初めて施設で多くの体験をさせていただいたが、文化施設では事業運営は勿論のこと、施設を維持・管理することに多くの時間と労力を費やすことを理解することができた。予算の支出においてもそのような業務を反映した数字となっている。本館の平成20年度決算から言えば、人件費が28%、一般管理費が12%、そして維持管理費が40%となっている。最も外部から注目される事業費は14%、そして20年度に限り支出された施設整備事業費が6%であった。職員は施設の維持・管理に職務の大半を割かれる結果となっている。いわゆる余裕を持って事業を実施することが極めて困難な状況、ということである。

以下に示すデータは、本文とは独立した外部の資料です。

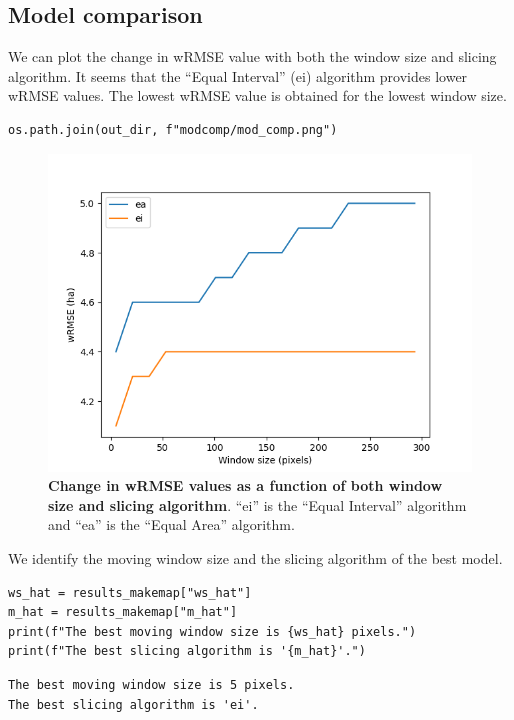\documentclass[paper=a4, 12pt, DIV=12]{scrartcl}
\begin{document}
\subsection{Model comparison}
\label{sec:org529946e}

We can plot the change in wRMSE value with both the window size and slicing algorithm. It seems that the ``Equal Interval'' (ei) algorithm provides lower wRMSE values. The lowest wRMSE value is obtained for the lowest window size. 

\begin{verbatim}
os.path.join(out_dir, f"modcomp/mod_comp.png")
\end{verbatim}

\begin{figure}[H]
\centering
\includegraphics[width=0.8\linewidth]{outputs/modcomp/mod_comp.png}
\caption{\label{fig:org55e06d5}\textbf{Change in wRMSE values as a function of both window size and slicing algorithm}. ``ei'' is the ``Equal Interval'' algorithm and ``ea'' is the ``Equal Area'' algorithm.}
\end{figure}

We identify the moving window size and the slicing algorithm of the best model.

\begin{verbatim}
ws_hat = results_makemap["ws_hat"]
m_hat = results_makemap["m_hat"]
print(f"The best moving window size is {ws_hat} pixels.")
print(f"The best slicing algorithm is '{m_hat}'.")
\end{verbatim}

\begin{verbatim}
The best moving window size is 5 pixels.
The best slicing algorithm is 'ei'.
\end{verbatim}
\end{document}
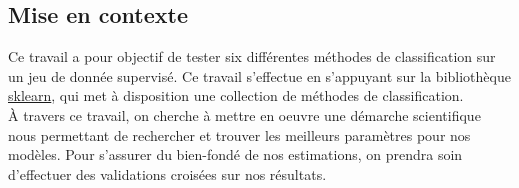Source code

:\subsection{Mise en contexte}

Ce travail a pour objectif de tester six différentes méthodes de classification sur un jeu de donnée supervisé. Ce travail s'effectue en s'appuyant sur la bibliothèque \href{https://scikit-learn.org/stable/supervised_learning.html}{sklearn}, qui met à disposition une collection de méthodes de classification.\\

À travers ce travail, on cherche à mettre en oeuvre une démarche scientifique nous permettant de rechercher et trouver les meilleurs paramètres pour nos modèles. Pour s'assurer du bien-fondé de nos estimations, on prendra soin d'effectuer des validations croisées sur nos résultats.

それに加え劇場・ホールは、舞台機構を備えており、そこでは床機構と吊り物、舞台音響、照明の扱いに専門職員が必要とされ、施設では複数の専門技術者を雇用している。施設が維持・管理されてこそ事業が継続的に展開できると言うことであり、ハードとしての文化施設は、建設されてから5年単位で修理や修繕などの保守管理が必要となり、多くの施設を見ているとさしあたって建設後10年前後までは事業費が維持できるが、施設運営の総予算が増加しないところで、維持・管理費の増加に伴い事業費が圧迫される傾向があり、魅力的な事業の実施が困難となっている。
このような現状で実際に魅力的な事業を実施するとなると、職員が限られた予算内で想像力を高め、良い企画に結びつける作業が求められる。施設管理の占める割合が多い業務時間の中で余裕を持って事業計画を立案し実行するには、町からの出向職員が現場に来てある程度力量が備わった時に異動する、と言うことの制限も必要になるだろう。勿論本人の希望を尊重しなくてはならないことは当たり前であるが、劇場・ホールは20年、30年と生き残ることが出来ても、そこで実施される事業の枠組みは永遠に成功するとは考えられず、数年単位で大きく変えなければ成功は望めないだろう。改めて劇場・ホールの館長は事業運営における大局を読み、方向を定めることが重要な職務であろうと考えている。具体的には、劇場・ホールはアートの専門家で経営的視点を併せ持つ、独立した任期制の館長を置き、事業の活性化及び充実を目指すことが望まれる。